Pero lo cierto es que la sabrosa comilona no llegaba y pasaban los días, y cumplidas las obligaciones maritales, a los nueve meses el Émulo Benítez tuvo una hija bien parecida a la madre, con todos sus defectos y que creció sin ninguna de las virtudes, ni una sola, de las que podía esperar a cambio de su cruel destino.
No por ello se desanimó, aunque la niña demostró con los años tampoco ser inteligente, y el Émulo Benítez envejeció siempre confiando en que el día que comenzaba sería mejor que el pasado, cosa que parecía fácil porque nunca sus días fueron buenos, pero siempre el mañana fue peor.
Alguna vez debía explicarse el enigma que atosigaba al Émulo Benítez, hombre de mucha fe, y la explicación se la dio el padrecito cuando le dijo que su error no era esperar la misericordia divina tras cada desastre, sino creer merecerla.
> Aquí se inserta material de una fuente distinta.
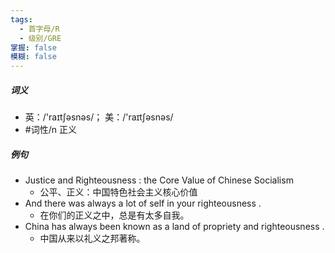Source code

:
 ```yaml
---
tags:
  - 首字母/R
  - 级别/GRE
掌握: false
模糊: false
---
```

##### 词义
- 英：/'raɪtʃəsnəs/； 美：/'raɪtʃəsnəs/
- #词性/n  正义
##### 例句
- Justice and Righteousness : the Core Value of Chinese Socialism
	- 公平、正义：中国特色社会主义核心价值
- And there was always a lot of self in your righteousness .
	- 在你们的正义之中，总是有太多自我。
- China has always been known as a land of propriety and righteousness .
	- 中国从来以礼义之邦著称。
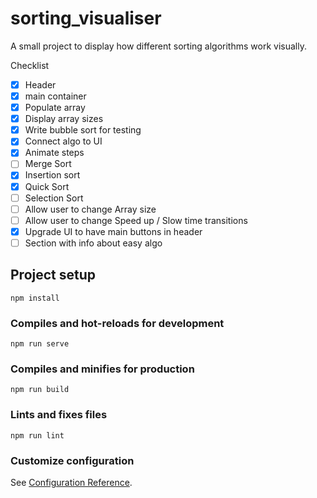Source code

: # sorting_visualiser

A small project to display how different sorting algorithms work visually. 


Checklist 
- [x] Header
- [x] main container
- [x] Populate array
- [x] Display array sizes
- [x] Write bubble sort for testing
- [x] Connect algo to UI
- [x] Animate steps 
- [ ] Merge Sort
- [x] Insertion sort 
- [x] Quick Sort
- [ ] Selection Sort
- [ ] Allow user to change Array size 
- [ ] Allow user to change Speed up / Slow time transitions
- [x] Upgrade UI to have main buttons in header
- [ ] Section with info about easy algo

## Project setup
```
npm install
```

### Compiles and hot-reloads for development
```
npm run serve
```

### Compiles and minifies for production
```
npm run build
```

### Lints and fixes files
```
npm run lint
```

### Customize configuration
See [Configuration Reference](https://cli.vuejs.org/config/).
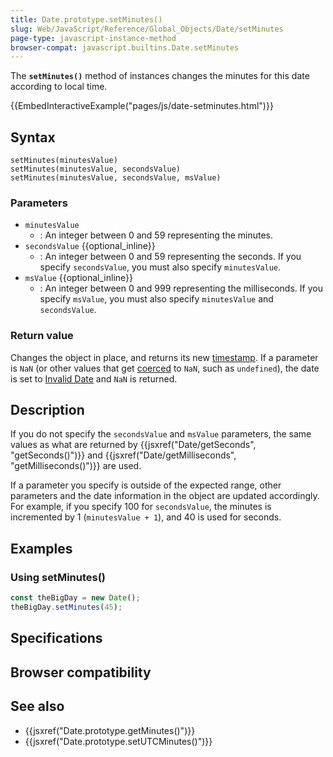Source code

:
 ```yaml
---
title: Date.prototype.setMinutes()
slug: Web/JavaScript/Reference/Global_Objects/Date/setMinutes
page-type: javascript-instance-method
browser-compat: javascript.builtins.Date.setMinutes
---
```




The **`setMinutes()`** method of  instances changes the minutes for this date according to local time.

{{EmbedInteractiveExample("pages/js/date-setminutes.html")}}

## Syntax

```js-nolint
setMinutes(minutesValue)
setMinutes(minutesValue, secondsValue)
setMinutes(minutesValue, secondsValue, msValue)
```

### Parameters

- `minutesValue`
  - : An integer between 0 and 59 representing the minutes.
- `secondsValue` {{optional_inline}}
  - : An integer between 0 and 59 representing the seconds. If you specify `secondsValue`, you must also specify `minutesValue`.
- `msValue` {{optional_inline}}
  - : An integer between 0 and 999 representing the milliseconds. If you specify `msValue`, you must also specify `minutesValue` and `secondsValue`.

### Return value

Changes the  object in place, and returns its new [timestamp](/Web/JavaScript/Reference/Global_Objects/Date#the_epoch_timestamps_and_invalid_date). If a parameter is `NaN` (or other values that get [coerced](/Web/JavaScript/Reference/Global_Objects/Number#number_coercion) to `NaN`, such as `undefined`), the date is set to [Invalid Date](/Web/JavaScript/Reference/Global_Objects/Date#the_epoch_timestamps_and_invalid_date) and `NaN` is returned.

## Description

If you do not specify the `secondsValue` and `msValue` parameters, the same values as what are returned by {{jsxref("Date/getSeconds", "getSeconds()")}} and {{jsxref("Date/getMilliseconds", "getMilliseconds()")}} are used.

If a parameter you specify is outside of the expected range, other parameters and the date information in the  object are updated accordingly. For example, if you specify 100 for `secondsValue`, the minutes is incremented by 1 (`minutesValue + 1`), and 40 is used for seconds.

## Examples

### Using setMinutes()

```js
const theBigDay = new Date();
theBigDay.setMinutes(45);
```

## Specifications



## Browser compatibility



## See also

- {{jsxref("Date.prototype.getMinutes()")}}
- {{jsxref("Date.prototype.setUTCMinutes()")}}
Pero ya era tarde porque el Émulo Benítez era lo suficientemente viejo como para no poder cambiar de idea.
Y su error, que era suyo y que por ello debió ser íntimo, fue divulgado por los campeones de la sinceridad, Luisa y Luis, quienes se sintieron en la obligación de dar a conocer a todo el pueblo aquello que, en secreto, todo el pueblo sabía: el Émulo Benítez había pecado no por falta de fe sino por exceso de soberbia.